Task statement - Below are some records; reproduce every one of them exactly.

Data to use section start

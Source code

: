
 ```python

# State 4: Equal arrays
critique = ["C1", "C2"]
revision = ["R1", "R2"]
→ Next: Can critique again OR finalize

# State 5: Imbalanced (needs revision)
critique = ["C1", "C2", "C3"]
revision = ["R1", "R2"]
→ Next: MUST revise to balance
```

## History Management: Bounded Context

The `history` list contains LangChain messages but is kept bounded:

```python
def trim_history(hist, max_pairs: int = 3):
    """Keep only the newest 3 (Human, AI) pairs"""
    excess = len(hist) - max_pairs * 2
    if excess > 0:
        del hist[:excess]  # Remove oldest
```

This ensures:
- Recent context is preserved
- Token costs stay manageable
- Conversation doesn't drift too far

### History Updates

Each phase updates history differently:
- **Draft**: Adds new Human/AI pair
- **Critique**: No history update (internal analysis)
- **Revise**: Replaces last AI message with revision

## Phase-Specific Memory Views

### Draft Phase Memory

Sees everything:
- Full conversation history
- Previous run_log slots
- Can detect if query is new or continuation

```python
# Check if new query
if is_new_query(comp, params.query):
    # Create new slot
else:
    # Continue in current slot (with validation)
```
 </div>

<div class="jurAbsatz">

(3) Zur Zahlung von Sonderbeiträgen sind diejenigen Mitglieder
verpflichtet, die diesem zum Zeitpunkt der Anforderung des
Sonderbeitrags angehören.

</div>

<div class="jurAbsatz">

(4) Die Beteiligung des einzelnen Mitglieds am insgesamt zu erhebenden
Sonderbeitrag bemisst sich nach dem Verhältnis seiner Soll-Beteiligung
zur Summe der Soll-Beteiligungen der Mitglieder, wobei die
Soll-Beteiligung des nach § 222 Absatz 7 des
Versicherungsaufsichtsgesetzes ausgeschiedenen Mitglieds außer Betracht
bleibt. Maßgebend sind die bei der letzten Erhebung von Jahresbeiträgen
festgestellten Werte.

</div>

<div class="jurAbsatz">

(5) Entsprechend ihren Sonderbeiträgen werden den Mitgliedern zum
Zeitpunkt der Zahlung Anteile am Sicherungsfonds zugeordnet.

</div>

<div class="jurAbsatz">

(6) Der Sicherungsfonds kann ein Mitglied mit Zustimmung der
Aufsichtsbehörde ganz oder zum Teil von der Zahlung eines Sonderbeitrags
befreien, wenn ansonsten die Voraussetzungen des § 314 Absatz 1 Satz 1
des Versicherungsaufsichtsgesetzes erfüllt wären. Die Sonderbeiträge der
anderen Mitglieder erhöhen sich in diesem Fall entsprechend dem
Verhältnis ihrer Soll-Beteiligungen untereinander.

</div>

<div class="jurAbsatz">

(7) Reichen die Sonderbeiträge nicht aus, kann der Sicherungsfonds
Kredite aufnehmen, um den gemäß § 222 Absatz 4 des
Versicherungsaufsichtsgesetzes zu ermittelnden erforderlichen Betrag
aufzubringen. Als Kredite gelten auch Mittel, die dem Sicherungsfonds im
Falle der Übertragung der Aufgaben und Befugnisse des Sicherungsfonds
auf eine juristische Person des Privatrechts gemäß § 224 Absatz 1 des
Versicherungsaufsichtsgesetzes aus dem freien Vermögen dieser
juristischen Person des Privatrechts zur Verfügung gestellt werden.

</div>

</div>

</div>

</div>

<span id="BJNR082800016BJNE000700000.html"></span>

Data to use section end

Response for this exercise -
Source code

:
 ```python

# State 4: Equal arrays
critique = ["C1", "C2"]
revision = ["R1", "R2"]
→ Next: Can critique again OR finalize

# State 5: Imbalanced (needs revision)
critique = ["C1", "C2", "C3"]
revision = ["R1", "R2"]
→ Next: MUST revise to balance
```

## History Management: Bounded Context

The `history` list contains LangChain messages but is kept bounded:

```python
def trim_history(hist, max_pairs: int = 3):
    """Keep only the newest 3 (Human, AI) pairs"""
    excess = len(hist) - max_pairs * 2
    if excess > 0:
        del hist[:excess]  # Remove oldest
```

This ensures:
- Recent context is preserved
- Token costs stay manageable
- Conversation doesn't drift too far

### History Updates

Each phase updates history differently:
- **Draft**: Adds new Human/AI pair
- **Critique**: No history update (internal analysis)
- **Revise**: Replaces last AI message with revision

## Phase-Specific Memory Views

### Draft Phase Memory

Sees everything:
- Full conversation history
- Previous run_log slots
- Can detect if query is new or continuation

```python
# Check if new query
if is_new_query(comp, params.query):
    # Create new slot
else:
    # Continue in current slot (with validation)
```
 </div>

<div class="jurAbsatz">

(3) Zur Zahlung von Sonderbeiträgen sind diejenigen Mitglieder
verpflichtet, die diesem zum Zeitpunkt der Anforderung des
Sonderbeitrags angehören.

</div>

<div class="jurAbsatz">

(4) Die Beteiligung des einzelnen Mitglieds am insgesamt zu erhebenden
Sonderbeitrag bemisst sich nach dem Verhältnis seiner Soll-Beteiligung
zur Summe der Soll-Beteiligungen der Mitglieder, wobei die
Soll-Beteiligung des nach § 222 Absatz 7 des
Versicherungsaufsichtsgesetzes ausgeschiedenen Mitglieds außer Betracht
bleibt. Maßgebend sind die bei der letzten Erhebung von Jahresbeiträgen
festgestellten Werte.

</div>

<div class="jurAbsatz">

(5) Entsprechend ihren Sonderbeiträgen werden den Mitgliedern zum
Zeitpunkt der Zahlung Anteile am Sicherungsfonds zugeordnet.

</div>

<div class="jurAbsatz">

(6) Der Sicherungsfonds kann ein Mitglied mit Zustimmung der
Aufsichtsbehörde ganz oder zum Teil von der Zahlung eines Sonderbeitrags
befreien, wenn ansonsten die Voraussetzungen des § 314 Absatz 1 Satz 1
des Versicherungsaufsichtsgesetzes erfüllt wären. Die Sonderbeiträge der
anderen Mitglieder erhöhen sich in diesem Fall entsprechend dem
Verhältnis ihrer Soll-Beteiligungen untereinander.

</div>

<div class="jurAbsatz">

(7) Reichen die Sonderbeiträge nicht aus, kann der Sicherungsfonds
Kredite aufnehmen, um den gemäß § 222 Absatz 4 des
Versicherungsaufsichtsgesetzes zu ermittelnden erforderlichen Betrag
aufzubringen. Als Kredite gelten auch Mittel, die dem Sicherungsfonds im
Falle der Übertragung der Aufgaben und Befugnisse des Sicherungsfonds
auf eine juristische Person des Privatrechts gemäß § 224 Absatz 1 des
Versicherungsaufsichtsgesetzes aus dem freien Vermögen dieser
juristischen Person des Privatrechts zur Verfügung gestellt werden.

</div>

</div>

</div>

</div>

<span id="BJNR082800016BJNE000700000.html"></span>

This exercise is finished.